YOUR ASSIGNMENT: Every record must be transcribed in its entirety, apart from the images, which are to be omitted.

DATASET:

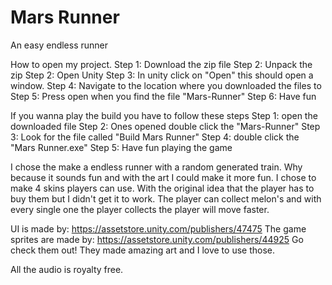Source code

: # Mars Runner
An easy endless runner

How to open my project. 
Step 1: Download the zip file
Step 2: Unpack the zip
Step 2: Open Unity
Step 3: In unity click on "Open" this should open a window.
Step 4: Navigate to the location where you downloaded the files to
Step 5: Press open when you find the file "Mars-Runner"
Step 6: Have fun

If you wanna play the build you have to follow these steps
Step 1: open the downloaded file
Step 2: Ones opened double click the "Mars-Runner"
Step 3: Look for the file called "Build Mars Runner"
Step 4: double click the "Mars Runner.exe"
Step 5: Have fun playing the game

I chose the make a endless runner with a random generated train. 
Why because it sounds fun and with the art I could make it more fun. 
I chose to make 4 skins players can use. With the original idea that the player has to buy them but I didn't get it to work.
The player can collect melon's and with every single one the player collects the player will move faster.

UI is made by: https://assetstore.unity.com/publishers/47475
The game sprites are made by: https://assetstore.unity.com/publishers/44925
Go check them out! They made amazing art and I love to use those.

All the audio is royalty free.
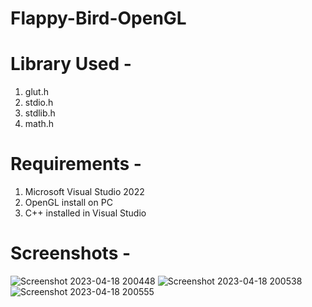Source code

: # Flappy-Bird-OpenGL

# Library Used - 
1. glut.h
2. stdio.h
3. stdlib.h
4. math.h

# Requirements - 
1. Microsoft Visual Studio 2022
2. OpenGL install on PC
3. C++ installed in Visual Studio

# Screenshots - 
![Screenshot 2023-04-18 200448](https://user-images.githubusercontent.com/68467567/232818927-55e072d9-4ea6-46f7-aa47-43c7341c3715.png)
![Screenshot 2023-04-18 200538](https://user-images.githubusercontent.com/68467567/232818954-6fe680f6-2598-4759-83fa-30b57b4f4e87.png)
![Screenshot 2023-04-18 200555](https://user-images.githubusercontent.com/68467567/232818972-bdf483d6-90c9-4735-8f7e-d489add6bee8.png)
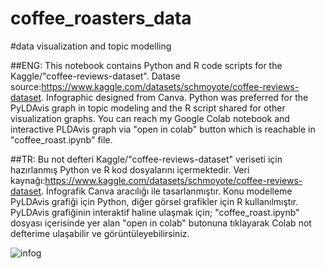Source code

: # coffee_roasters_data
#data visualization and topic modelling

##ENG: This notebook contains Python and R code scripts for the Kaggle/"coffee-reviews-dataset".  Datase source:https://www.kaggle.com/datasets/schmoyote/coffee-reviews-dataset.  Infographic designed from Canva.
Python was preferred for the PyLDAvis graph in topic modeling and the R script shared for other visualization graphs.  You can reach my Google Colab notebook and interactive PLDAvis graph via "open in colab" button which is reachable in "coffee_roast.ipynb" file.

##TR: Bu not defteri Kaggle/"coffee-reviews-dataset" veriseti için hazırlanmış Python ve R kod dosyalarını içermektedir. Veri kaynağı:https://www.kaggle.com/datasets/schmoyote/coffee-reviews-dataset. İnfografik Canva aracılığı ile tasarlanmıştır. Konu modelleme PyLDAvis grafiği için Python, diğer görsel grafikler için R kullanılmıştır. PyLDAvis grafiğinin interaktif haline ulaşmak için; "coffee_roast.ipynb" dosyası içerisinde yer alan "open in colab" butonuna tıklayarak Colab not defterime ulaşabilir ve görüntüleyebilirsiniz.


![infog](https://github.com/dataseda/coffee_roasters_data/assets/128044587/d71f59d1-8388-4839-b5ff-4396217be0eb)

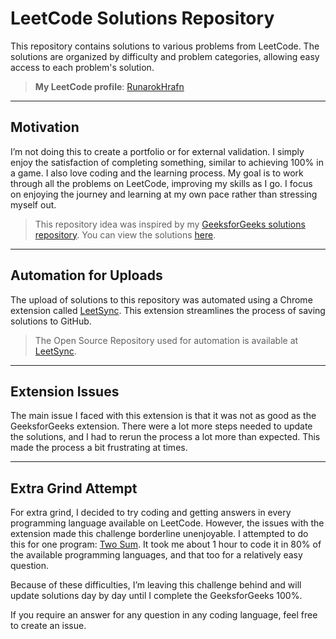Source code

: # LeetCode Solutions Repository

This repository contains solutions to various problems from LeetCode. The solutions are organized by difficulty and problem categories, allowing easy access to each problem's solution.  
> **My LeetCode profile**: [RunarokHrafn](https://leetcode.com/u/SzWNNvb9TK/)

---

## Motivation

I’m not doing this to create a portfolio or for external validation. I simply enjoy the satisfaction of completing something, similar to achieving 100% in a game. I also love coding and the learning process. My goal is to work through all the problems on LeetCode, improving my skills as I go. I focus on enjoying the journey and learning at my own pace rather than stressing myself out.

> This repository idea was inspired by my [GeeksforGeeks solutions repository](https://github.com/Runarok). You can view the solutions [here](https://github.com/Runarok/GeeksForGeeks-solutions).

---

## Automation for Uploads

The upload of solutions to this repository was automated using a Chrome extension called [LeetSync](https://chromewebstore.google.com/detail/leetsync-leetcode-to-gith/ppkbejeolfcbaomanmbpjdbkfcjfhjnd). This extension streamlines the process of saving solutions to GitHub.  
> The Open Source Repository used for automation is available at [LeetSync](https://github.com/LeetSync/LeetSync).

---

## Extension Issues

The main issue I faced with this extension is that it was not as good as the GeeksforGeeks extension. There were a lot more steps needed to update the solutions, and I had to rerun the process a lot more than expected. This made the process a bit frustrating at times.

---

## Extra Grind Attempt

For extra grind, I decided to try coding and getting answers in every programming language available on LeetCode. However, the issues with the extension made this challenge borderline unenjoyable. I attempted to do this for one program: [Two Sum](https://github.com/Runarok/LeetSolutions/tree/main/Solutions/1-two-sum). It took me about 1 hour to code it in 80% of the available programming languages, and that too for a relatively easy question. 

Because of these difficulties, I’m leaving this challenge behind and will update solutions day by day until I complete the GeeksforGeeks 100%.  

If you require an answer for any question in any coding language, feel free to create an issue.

ANSWER TO THIS TASK:
Source code

: # Mars Runner
An easy endless runner

How to open my project. 
Step 1: Download the zip file
Step 2: Unpack the zip
Step 2: Open Unity
Step 3: In unity click on "Open" this should open a window.
Step 4: Navigate to the location where you downloaded the files to
Step 5: Press open when you find the file "Mars-Runner"
Step 6: Have fun

If you wanna play the build you have to follow these steps
Step 1: open the downloaded file
Step 2: Ones opened double click the "Mars-Runner"
Step 3: Look for the file called "Build Mars Runner"
Step 4: double click the "Mars Runner.exe"
Step 5: Have fun playing the game

I chose the make a endless runner with a random generated train. 
Why because it sounds fun and with the art I could make it more fun. 
I chose to make 4 skins players can use. With the original idea that the player has to buy them but I didn't get it to work.
The player can collect melon's and with every single one the player collects the player will move faster.

UI is made by: https://assetstore.unity.com/publishers/47475
The game sprites are made by: https://assetstore.unity.com/publishers/44925
Go check them out! They made amazing art and I love to use those.

All the audio is royalty free.
Source code

: # Flappy-Bird-OpenGL

# Library Used - 
1. glut.h
2. stdio.h
3. stdlib.h
4. math.h

# Requirements - 
1. Microsoft Visual Studio 2022
2. OpenGL install on PC
3. C++ installed in Visual Studio

# Screenshots - 
![Screenshot 2023-04-18 200448](https://user-images.githubusercontent.com/68467567/232818927-55e072d9-4ea6-46f7-aa47-43c7341c3715.png)
![Screenshot 2023-04-18 200538](https://user-images.githubusercontent.com/68467567/232818954-6fe680f6-2598-4759-83fa-30b57b4f4e87.png)
![Screenshot 2023-04-18 200555](https://user-images.githubusercontent.com/68467567/232818972-bdf483d6-90c9-4735-8f7e-d489add6bee8.png)
Source code

: # coffee_roasters_data
#data visualization and topic modelling

##ENG: This notebook contains Python and R code scripts for the Kaggle/"coffee-reviews-dataset".  Datase source:https://www.kaggle.com/datasets/schmoyote/coffee-reviews-dataset.  Infographic designed from Canva.
Python was preferred for the PyLDAvis graph in topic modeling and the R script shared for other visualization graphs.  You can reach my Google Colab notebook and interactive PLDAvis graph via "open in colab" button which is reachable in "coffee_roast.ipynb" file.

##TR: Bu not defteri Kaggle/"coffee-reviews-dataset" veriseti için hazırlanmış Python ve R kod dosyalarını içermektedir. Veri kaynağı:https://www.kaggle.com/datasets/schmoyote/coffee-reviews-dataset. İnfografik Canva aracılığı ile tasarlanmıştır. Konu modelleme PyLDAvis grafiği için Python, diğer görsel grafikler için R kullanılmıştır. PyLDAvis grafiğinin interaktif haline ulaşmak için; "coffee_roast.ipynb" dosyası içerisinde yer alan "open in colab" butonuna tıklayarak Colab not defterime ulaşabilir ve görüntüleyebilirsiniz.


![infog](https://github.com/dataseda/coffee_roasters_data/assets/128044587/d71f59d1-8388-4839-b5ff-4396217be0eb)

Source code

: # LeetCode Solutions Repository

This repository contains solutions to various problems from LeetCode. The solutions are organized by difficulty and problem categories, allowing easy access to each problem's solution.  
> **My LeetCode profile**: [RunarokHrafn](https://leetcode.com/u/SzWNNvb9TK/)

---

## Motivation

I’m not doing this to create a portfolio or for external validation. I simply enjoy the satisfaction of completing something, similar to achieving 100% in a game. I also love coding and the learning process. My goal is to work through all the problems on LeetCode, improving my skills as I go. I focus on enjoying the journey and learning at my own pace rather than stressing myself out.

> This repository idea was inspired by my [GeeksforGeeks solutions repository](https://github.com/Runarok). You can view the solutions [here](https://github.com/Runarok/GeeksForGeeks-solutions).

---

## Automation for Uploads

The upload of solutions to this repository was automated using a Chrome extension called [LeetSync](https://chromewebstore.google.com/detail/leetsync-leetcode-to-gith/ppkbejeolfcbaomanmbpjdbkfcjfhjnd). This extension streamlines the process of saving solutions to GitHub.  
> The Open Source Repository used for automation is available at [LeetSync](https://github.com/LeetSync/LeetSync).

---

## Extension Issues

The main issue I faced with this extension is that it was not as good as the GeeksforGeeks extension. There were a lot more steps needed to update the solutions, and I had to rerun the process a lot more than expected. This made the process a bit frustrating at times.

---

## Extra Grind Attempt

For extra grind, I decided to try coding and getting answers in every programming language available on LeetCode. However, the issues with the extension made this challenge borderline unenjoyable. I attempted to do this for one program: [Two Sum](https://github.com/Runarok/LeetSolutions/tree/main/Solutions/1-two-sum). It took me about 1 hour to code it in 80% of the available programming languages, and that too for a relatively easy question. 

Because of these difficulties, I’m leaving this challenge behind and will update solutions day by day until I complete the GeeksforGeeks 100%.  

If you require an answer for any question in any coding language, feel free to create an issue.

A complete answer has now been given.